Onderdeel B (Voorgesteld artikel 3a, negende lid, van de Wet op de dividendbelasting 1965)

Het bij deze nota van wijziging voorgestelde artikel 3a, negende lid, van de Wet op de dividendbelasting 1965 voorziet in een step-up van het gestorte kapitaal van een in Nederland gevestigde vennootschap voor zover deze vennootschap wordt geacht een eindafrekeningsuitdeling te hebben gedaan aan haar aandeelhouders als gevolg van een grensoverschrijdende aandelenfusie. Het betreft aandelenfusies waarbij de aandelen in een in Nederland gevestigde vennootschap worden overgenomen door een vennootschap die is gevestigd in een kwalificerende staat (zie het voorgestelde artikel 3c, eerste lid, onderdeel d, van de Wet op de dividendbelasting 1965). De voorgestelde wijziging voorkomt potentiële dubbele heffing van dividendbelasting over dezelfde winstreserves van een in het kader van een grensoverschrijdende aandelenfusie overgenomen in Nederland gevestigde vennootschap. Het betreft een herstel van een omissie in het wetsvoorstel.

Onderdeel C (Voorgesteld artikel 3c, negende lid, van de Wet op de dividendbelasting 1965)

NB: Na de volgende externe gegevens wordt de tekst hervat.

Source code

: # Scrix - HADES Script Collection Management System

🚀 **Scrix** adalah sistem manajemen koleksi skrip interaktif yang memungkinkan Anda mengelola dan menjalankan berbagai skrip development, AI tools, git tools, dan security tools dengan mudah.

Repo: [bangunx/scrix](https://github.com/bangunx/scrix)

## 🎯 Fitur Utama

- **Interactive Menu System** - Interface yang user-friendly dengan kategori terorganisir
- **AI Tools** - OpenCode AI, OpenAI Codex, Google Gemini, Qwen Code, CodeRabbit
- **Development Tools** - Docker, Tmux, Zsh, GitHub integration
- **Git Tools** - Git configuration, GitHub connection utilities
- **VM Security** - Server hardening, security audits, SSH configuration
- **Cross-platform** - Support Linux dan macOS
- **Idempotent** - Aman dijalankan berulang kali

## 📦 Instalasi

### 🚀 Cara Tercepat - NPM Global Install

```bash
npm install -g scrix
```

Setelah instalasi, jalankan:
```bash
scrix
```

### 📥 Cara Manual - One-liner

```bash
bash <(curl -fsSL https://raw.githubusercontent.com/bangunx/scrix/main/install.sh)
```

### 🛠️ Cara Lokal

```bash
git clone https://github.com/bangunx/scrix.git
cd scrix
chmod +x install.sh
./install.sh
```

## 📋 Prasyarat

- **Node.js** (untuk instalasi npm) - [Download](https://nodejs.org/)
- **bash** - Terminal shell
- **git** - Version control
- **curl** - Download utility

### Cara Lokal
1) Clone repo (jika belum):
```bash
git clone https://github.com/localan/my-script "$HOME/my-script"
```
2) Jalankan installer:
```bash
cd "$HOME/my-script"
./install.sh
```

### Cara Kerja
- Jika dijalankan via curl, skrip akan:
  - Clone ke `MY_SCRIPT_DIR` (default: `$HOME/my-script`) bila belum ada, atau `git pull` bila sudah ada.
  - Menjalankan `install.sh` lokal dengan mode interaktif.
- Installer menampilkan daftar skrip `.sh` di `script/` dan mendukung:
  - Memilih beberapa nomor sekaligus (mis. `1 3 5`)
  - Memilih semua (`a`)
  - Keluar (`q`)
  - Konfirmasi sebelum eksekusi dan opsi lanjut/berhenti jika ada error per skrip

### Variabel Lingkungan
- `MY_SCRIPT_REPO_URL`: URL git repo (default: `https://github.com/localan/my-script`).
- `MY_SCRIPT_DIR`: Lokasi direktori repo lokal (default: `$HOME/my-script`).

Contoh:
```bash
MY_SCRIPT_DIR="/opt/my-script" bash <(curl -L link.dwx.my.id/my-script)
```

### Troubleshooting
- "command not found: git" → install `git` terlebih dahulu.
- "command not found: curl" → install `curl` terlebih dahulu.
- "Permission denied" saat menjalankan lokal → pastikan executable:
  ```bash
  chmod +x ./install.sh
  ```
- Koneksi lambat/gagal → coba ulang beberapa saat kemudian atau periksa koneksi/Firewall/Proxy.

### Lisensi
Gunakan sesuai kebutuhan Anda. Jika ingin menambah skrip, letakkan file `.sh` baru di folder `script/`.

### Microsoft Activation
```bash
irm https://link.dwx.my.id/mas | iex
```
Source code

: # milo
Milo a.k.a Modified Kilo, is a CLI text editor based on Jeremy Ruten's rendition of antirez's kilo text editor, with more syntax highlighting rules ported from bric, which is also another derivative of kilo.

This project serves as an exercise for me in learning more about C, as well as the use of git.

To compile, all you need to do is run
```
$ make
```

Het bij deze nota van wijziging voorgestelde artikel 3c, negende lid, van de Wet op de dividendbelasting 1965 bevat een uitwerking van een anticumulatieregeling die was aangekondigd in onderdeel 5 van de memorie van toelichting.3 Op grond van de voorgestelde delegatiebepaling kunnen nadere regels worden gesteld met betrekking tot de samenloop tussen de heffing van inkomstenbelasting over het inkomen uit aanmerkelijk belang als bedoeld in Hoofdstuk 4 van de Wet inkomstenbelasting 2001 en de op basis van het voorgestelde artikel 3c van de Wet op de dividendbelasting 1965 geheven dividendbelasting. In de nota naar aanleiding van het verslag die tegelijkertijd met deze nota van wijziging aan de Tweede Kamer is aangeboden, is opgemerkt dat het uitgangspunt van de te stellen regels zal zijn dat de voorgestelde eindafrekeningsuitdeling in de dividendbelasting niet in aanmerking wordt genomen voor zover die wordt geacht te zijn uitgedeeld aan een aanmerkelijkbelanghouder. De veronderstelling daarbij is dat de Nederlandse belastingclaim op aandeelhoudersniveau ter zake van de winstreserves voldoende is gewaarborgd ingeval de aandeelhouder een aanmerkelijkbelanghouder is. De initiatiefnemer verwacht dat met deze voorgestelde vrijstelling voor aanmerkelijkbelanghouders elke vorm van ongewenste samenloop tussen de aanmerkelijkbelangclaim en de dividendbelastingclaim wordt voorkomen. De initiatiefnemer stelt voor om de bevoegdheid te voorzien in de vrijstelling te delegeren met het oog op het stellen van nadere regels die oneigenlijk gebruik beogen te voorkomen.

Snels


X Noot
1

Zie het voorgestelde artikel 26, negende tot en met elfde lid, van de Invorderingswet 1990.

X Noot
2

Zie de noot van F. van Horzen in NLF 2020/2192.

X Noot
3

Kamerstukken II 2020–2021, 35 523, nr. 9, blz. 13.